[Extracted records Boundary: Start]
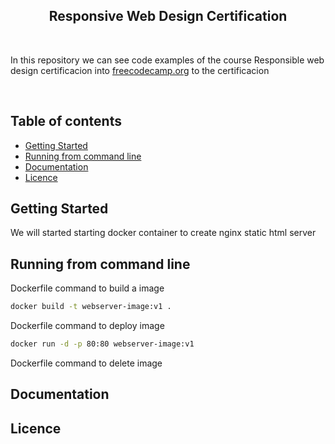 <h2 align="center"> Responsive Web Design Certification</h2>

<!-- A spacer -->
<p>&nbsp;</p>

<p>
In this repository we can see code examples of the course Responsible web design certificacion into <a href="https://www.freecodecamp.org/learn">freecodecamp.org</a> to the certificacion
</p>

<!-- A spacer -->
<p>&nbsp;</p>

## Table of contents

- [Getting Started](#getting-started)
- [Running from command line](#running-from-command-line)
- [Documentation](#documentation)
- [Licence](#licence)

## Getting Started

We will started starting docker container to create nginx static html server

## Running from command line

Dockerfile command to build a image

```sh
docker build -t webserver-image:v1 .
```

Dockerfile command to deploy image

```sh
docker run -d -p 80:80 webserver-image:v1
```

Dockerfile command to delete image

## Documentation

## Licence

```

```
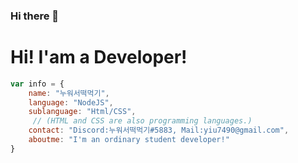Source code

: ### Hi there 👋
# Hi! I'am a Developer!
```javascript
var info = { 
    name: "누워서떡먹기",
    language: "NodeJS",
    sublanguage: "Html/CSS",
     // (HTML and CSS are also programming languages.)
    contact: "Discord:누워서떡먹기#5883, Mail:yiu7490@gmail.com",
    aboutme: "I'm an ordinary student developer!"
}
```

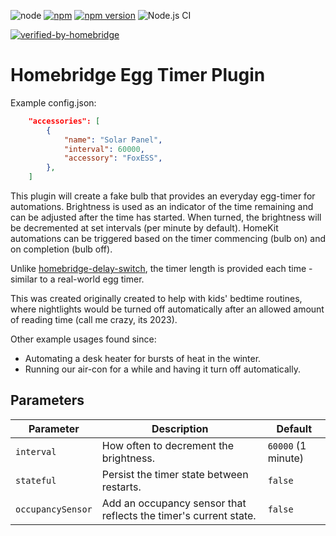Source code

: ![node](https://img.shields.io/node/v/homebridge-eggtimer-plugin)
[![npm](https://img.shields.io/npm/dt/homebridge-eggtimer-plugin.svg)](https://www.npmjs.com/package/homebridge-eggtimer-plugin)
[![npm version](https://badge.fury.io/js/homebridge-eggtimer-plugin.svg)](https://badge.fury.io/js/homebridge-eggtimer-plugin)
![Node.js CI](https://github.com/teh-hippo/homebridge-eggtimer-plugin/workflows/Node.js%20CI/badge.svg)

[![verified-by-homebridge](https://badgen.net/badge/homebridge/verified/purple)](https://github.com/homebridge/homebridge/wiki/Verified-Plugins)

# Homebridge Egg Timer Plugin

Example config.json:

```json
    "accessories": [
        {
            "name": "Solar Panel",
            "interval": 60000,
            "accessory": "FoxESS",
        },
    ]
```

This plugin will create a fake bulb that provides an everyday egg-timer for automations.
Brightness is used as an indicator of the time remaining and can be adjusted after the time has started.
When turned, the brightness will be decremented at set intervals (per minute by default).
HomeKit automations can be triggered based on the timer commencing (bulb on) and on completion (bulb off).

Unlike [homebridge-delay-switch](https://github.com/nitaybz/homebridge-delay-switch), the timer length is provided each time - similar to a real-world egg timer.

This was created originally created to help with kids' bedtime routines, where nightlights would be turned off automatically after an allowed amount of reading time (call me crazy, its 2023).

Other example usages found since:

* Automating a desk heater for bursts of heat in the winter.
* Running our air-con for a while and having it turn off automatically.

## Parameters

| Parameter | Description | Default |
| --------- | ----- | ------- |
| `interval`| How often to decrement the brightness. | `60000` (1 minute) |
| `stateful`| Persist the timer state between restarts. | `false` |
| `occupancySensor`| Add an occupancy sensor that reflects the timer's current state. | `false` |
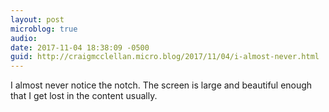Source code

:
 ```yaml
---
layout: post
microblog: true
audio: 
date: 2017-11-04 18:38:09 -0500
guid: http://craigmcclellan.micro.blog/2017/11/04/i-almost-never.html
---
```

I almost never notice the notch. The screen is large and beautiful enough that I get lost in the content usually.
[Extracted records Boundary: End]
> _Problem description_: Repeat word for word the lines above that run from the line containing "In this repository" through the line containing "## Running from command line", both ends included, and nothing else.

> _Exercise result_:
In this repository we can see code examples of the course Responsible web design certificacion into <a href="https://www.freecodecamp.org/learn">freecodecamp.org</a> to the certificacion
</p>

<!-- A spacer -->
<p>&nbsp;</p>

## Table of contents

- [Getting Started](#getting-started)
- [Running from command line](#running-from-command-line)
- [Documentation](#documentation)
- [Licence](#licence)

## Getting Started

We will started starting docker container to create nginx static html server

## Running from command line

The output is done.